§ **TASK STATEMENT**: Show every line below where "case" appears.

§ **EXERCISE MATERIALS**:
┌────────

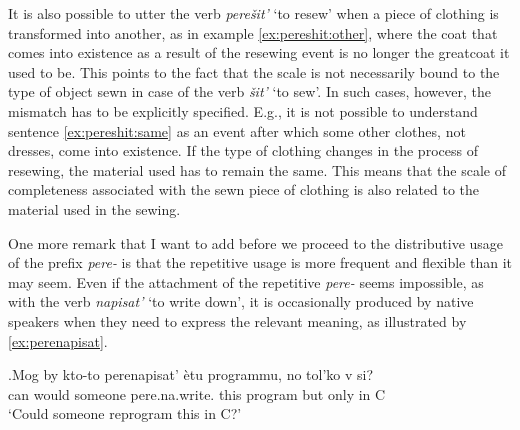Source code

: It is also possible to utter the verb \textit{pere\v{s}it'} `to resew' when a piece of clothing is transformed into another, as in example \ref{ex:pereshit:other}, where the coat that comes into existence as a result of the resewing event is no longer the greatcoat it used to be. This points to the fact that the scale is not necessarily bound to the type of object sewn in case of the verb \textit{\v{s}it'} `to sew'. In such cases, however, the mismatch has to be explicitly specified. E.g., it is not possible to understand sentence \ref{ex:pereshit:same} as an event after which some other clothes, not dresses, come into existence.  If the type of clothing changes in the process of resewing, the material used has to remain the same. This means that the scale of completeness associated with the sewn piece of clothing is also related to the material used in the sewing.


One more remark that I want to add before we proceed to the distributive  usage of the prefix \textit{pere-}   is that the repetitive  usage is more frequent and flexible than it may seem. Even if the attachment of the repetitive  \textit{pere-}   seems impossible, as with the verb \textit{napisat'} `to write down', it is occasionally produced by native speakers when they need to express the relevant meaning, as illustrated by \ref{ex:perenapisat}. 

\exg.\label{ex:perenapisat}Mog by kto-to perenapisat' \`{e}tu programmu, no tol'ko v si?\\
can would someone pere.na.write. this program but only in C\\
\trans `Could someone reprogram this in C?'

└────────
┌────────

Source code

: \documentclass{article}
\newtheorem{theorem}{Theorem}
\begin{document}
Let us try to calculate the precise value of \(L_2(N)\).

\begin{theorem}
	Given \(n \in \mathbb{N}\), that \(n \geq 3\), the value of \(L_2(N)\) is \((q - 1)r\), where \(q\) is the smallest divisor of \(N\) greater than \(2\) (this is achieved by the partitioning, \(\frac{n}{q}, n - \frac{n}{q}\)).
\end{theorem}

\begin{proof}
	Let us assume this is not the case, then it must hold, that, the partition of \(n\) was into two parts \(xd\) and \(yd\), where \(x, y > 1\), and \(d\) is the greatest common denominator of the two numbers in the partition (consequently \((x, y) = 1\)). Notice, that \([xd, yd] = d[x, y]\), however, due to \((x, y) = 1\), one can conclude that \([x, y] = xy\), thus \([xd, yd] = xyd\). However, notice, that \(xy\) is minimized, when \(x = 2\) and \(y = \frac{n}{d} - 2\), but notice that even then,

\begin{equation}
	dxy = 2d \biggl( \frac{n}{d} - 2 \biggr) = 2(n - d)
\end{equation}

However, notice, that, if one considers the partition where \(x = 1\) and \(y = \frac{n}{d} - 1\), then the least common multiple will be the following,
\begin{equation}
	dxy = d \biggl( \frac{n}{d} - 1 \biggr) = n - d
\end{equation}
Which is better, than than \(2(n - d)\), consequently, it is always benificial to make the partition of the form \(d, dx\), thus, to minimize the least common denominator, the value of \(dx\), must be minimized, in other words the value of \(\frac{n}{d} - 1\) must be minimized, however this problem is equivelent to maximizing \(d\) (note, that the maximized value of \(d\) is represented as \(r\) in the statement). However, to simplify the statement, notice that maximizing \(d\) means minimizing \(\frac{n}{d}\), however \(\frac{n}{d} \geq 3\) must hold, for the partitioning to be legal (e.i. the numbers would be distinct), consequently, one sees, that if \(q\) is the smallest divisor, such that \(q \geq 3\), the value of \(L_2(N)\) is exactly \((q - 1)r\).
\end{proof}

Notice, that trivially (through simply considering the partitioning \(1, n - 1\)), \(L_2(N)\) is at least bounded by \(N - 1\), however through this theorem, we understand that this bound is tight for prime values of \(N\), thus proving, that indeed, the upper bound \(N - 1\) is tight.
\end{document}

└────────

§ **WRITTEN SOLUTION**:
: It is also possible to utter the verb \textit{pere\v{s}it'} `to resew' when a piece of clothing is transformed into another, as in example \ref{ex:pereshit:other}, where the coat that comes into existence as a result of the resewing event is no longer the greatcoat it used to be. This points to the fact that the scale is not necessarily bound to the type of object sewn in case of the verb \textit{\v{s}it'} `to sew'. In such cases, however, the mismatch has to be explicitly specified. E.g., it is not possible to understand sentence \ref{ex:pereshit:same} as an event after which some other clothes, not dresses, come into existence.  If the type of clothing changes in the process of resewing, the material used has to remain the same. This means that the scale of completeness associated with the sewn piece of clothing is also related to the material used in the sewing.
	Let us assume this is not the case, then it must hold, that, the partition of \(n\) was into two parts \(xd\) and \(yd\), where \(x, y > 1\), and \(d\) is the greatest common denominator of the two numbers in the partition (consequently \((x, y) = 1\)). Notice, that \([xd, yd] = d[x, y]\), however, due to \((x, y) = 1\), one can conclude that \([x, y] = xy\), thus \([xd, yd] = xyd\). However, notice, that \(xy\) is minimized, when \(x = 2\) and \(y = \frac{n}{d} - 2\), but notice that even then,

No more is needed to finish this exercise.